Source records

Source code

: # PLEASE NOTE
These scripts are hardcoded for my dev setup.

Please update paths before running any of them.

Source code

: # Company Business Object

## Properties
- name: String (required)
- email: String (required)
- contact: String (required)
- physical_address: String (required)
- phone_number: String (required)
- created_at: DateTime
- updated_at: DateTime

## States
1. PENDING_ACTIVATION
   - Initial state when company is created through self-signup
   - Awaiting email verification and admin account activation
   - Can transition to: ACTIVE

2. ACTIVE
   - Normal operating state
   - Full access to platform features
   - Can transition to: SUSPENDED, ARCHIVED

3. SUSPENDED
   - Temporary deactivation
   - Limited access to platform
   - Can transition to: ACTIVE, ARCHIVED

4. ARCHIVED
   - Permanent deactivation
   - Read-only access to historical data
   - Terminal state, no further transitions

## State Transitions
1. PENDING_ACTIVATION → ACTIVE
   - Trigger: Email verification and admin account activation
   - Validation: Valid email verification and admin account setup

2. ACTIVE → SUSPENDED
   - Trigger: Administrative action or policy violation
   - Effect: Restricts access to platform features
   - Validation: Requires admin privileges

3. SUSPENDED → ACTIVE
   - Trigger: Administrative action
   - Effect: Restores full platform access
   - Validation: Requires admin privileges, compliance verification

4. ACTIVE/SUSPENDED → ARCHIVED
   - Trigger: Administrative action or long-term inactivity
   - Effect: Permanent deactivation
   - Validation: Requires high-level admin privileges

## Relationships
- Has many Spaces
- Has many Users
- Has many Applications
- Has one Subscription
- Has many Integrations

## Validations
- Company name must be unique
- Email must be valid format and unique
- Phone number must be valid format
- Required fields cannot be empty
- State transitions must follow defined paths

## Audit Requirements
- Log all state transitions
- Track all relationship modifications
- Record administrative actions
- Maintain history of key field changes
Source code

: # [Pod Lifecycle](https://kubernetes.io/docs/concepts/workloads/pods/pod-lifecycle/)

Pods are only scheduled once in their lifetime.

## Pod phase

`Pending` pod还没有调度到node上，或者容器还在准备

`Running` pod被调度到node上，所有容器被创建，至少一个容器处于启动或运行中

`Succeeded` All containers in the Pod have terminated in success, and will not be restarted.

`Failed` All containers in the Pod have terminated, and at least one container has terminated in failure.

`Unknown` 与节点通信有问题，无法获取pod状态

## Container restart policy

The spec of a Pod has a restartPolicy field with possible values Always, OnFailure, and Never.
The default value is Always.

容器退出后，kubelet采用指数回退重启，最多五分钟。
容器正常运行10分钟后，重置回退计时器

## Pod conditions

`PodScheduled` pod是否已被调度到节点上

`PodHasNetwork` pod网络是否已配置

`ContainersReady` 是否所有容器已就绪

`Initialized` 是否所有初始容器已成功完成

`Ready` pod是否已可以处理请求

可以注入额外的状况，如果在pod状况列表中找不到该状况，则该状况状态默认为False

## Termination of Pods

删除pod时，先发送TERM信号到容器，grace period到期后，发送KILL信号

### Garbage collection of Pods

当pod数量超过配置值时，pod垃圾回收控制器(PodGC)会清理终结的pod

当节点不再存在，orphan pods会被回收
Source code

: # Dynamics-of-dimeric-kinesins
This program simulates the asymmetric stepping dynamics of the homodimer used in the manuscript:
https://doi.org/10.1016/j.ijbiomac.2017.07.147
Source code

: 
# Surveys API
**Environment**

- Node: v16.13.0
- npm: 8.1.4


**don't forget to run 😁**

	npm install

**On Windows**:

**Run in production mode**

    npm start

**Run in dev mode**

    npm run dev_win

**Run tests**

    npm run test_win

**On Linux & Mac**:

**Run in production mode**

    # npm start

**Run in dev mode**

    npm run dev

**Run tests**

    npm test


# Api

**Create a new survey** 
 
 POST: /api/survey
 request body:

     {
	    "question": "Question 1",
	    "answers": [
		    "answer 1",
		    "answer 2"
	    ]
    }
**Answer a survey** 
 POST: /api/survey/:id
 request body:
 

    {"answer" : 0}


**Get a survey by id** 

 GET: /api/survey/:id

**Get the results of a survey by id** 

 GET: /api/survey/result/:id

WHAT IS NEEDED >> Retype the data. Keep every word as it stands.

ANSWER AREA >>
Source code

: # PLEASE NOTE
These scripts are hardcoded for my dev setup.

Please update paths before running any of them.

Source code

: # Company Business Object

## Properties
- name: String (required)
- email: String (required)
- contact: String (required)
- physical_address: String (required)
- phone_number: String (required)
- created_at: DateTime
- updated_at: DateTime

## States
1. PENDING_ACTIVATION
   - Initial state when company is created through self-signup
   - Awaiting email verification and admin account activation
   - Can transition to: ACTIVE

2. ACTIVE
   - Normal operating state
   - Full access to platform features
   - Can transition to: SUSPENDED, ARCHIVED

3. SUSPENDED
   - Temporary deactivation
   - Limited access to platform
   - Can transition to: ACTIVE, ARCHIVED

4. ARCHIVED
   - Permanent deactivation
   - Read-only access to historical data
   - Terminal state, no further transitions

## State Transitions
1. PENDING_ACTIVATION → ACTIVE
   - Trigger: Email verification and admin account activation
   - Validation: Valid email verification and admin account setup

2. ACTIVE → SUSPENDED
   - Trigger: Administrative action or policy violation
   - Effect: Restricts access to platform features
   - Validation: Requires admin privileges

3. SUSPENDED → ACTIVE
   - Trigger: Administrative action
   - Effect: Restores full platform access
   - Validation: Requires admin privileges, compliance verification

4. ACTIVE/SUSPENDED → ARCHIVED
   - Trigger: Administrative action or long-term inactivity
   - Effect: Permanent deactivation
   - Validation: Requires high-level admin privileges

## Relationships
- Has many Spaces
- Has many Users
- Has many Applications
- Has one Subscription
- Has many Integrations

## Validations
- Company name must be unique
- Email must be valid format and unique
- Phone number must be valid format
- Required fields cannot be empty
- State transitions must follow defined paths

## Audit Requirements
- Log all state transitions
- Track all relationship modifications
- Record administrative actions
- Maintain history of key field changes
Source code

: # [Pod Lifecycle](https://kubernetes.io/docs/concepts/workloads/pods/pod-lifecycle/)

Pods are only scheduled once in their lifetime.

## Pod phase

`Pending` pod还没有调度到node上，或者容器还在准备

`Running` pod被调度到node上，所有容器被创建，至少一个容器处于启动或运行中

`Succeeded` All containers in the Pod have terminated in success, and will not be restarted.

`Failed` All containers in the Pod have terminated, and at least one container has terminated in failure.

`Unknown` 与节点通信有问题，无法获取pod状态

## Container restart policy

The spec of a Pod has a restartPolicy field with possible values Always, OnFailure, and Never.
The default value is Always.

容器退出后，kubelet采用指数回退重启，最多五分钟。
容器正常运行10分钟后，重置回退计时器

## Pod conditions

`PodScheduled` pod是否已被调度到节点上

`PodHasNetwork` pod网络是否已配置

`ContainersReady` 是否所有容器已就绪

`Initialized` 是否所有初始容器已成功完成

`Ready` pod是否已可以处理请求

可以注入额外的状况，如果在pod状况列表中找不到该状况，则该状况状态默认为False

## Termination of Pods

删除pod时，先发送TERM信号到容器，grace period到期后，发送KILL信号

### Garbage collection of Pods

当pod数量超过配置值时，pod垃圾回收控制器(PodGC)会清理终结的pod

当节点不再存在，orphan pods会被回收
Source code

: # Dynamics-of-dimeric-kinesins
This program simulates the asymmetric stepping dynamics of the homodimer used in the manuscript:
https://doi.org/10.1016/j.ijbiomac.2017.07.147
Source code

: 
# Surveys API
**Environment**

- Node: v16.13.0
- npm: 8.1.4


**don't forget to run 😁**

	npm install

**On Windows**:

**Run in production mode**

    npm start

**Run in dev mode**

    npm run dev_win

**Run tests**

    npm run test_win

**On Linux & Mac**:

**Run in production mode**

    # npm start

**Run in dev mode**

    npm run dev

**Run tests**

    npm test


# Api

**Create a new survey** 
 
 POST: /api/survey
 request body:

     {
	    "question": "Question 1",
	    "answers": [
		    "answer 1",
		    "answer 2"
	    ]
    }
**Answer a survey** 
 POST: /api/survey/:id
 request body:
 

    {"answer" : 0}


**Get a survey by id** 

 GET: /api/survey/:id

**Get the results of a survey by id** 

 GET: /api/survey/result/:id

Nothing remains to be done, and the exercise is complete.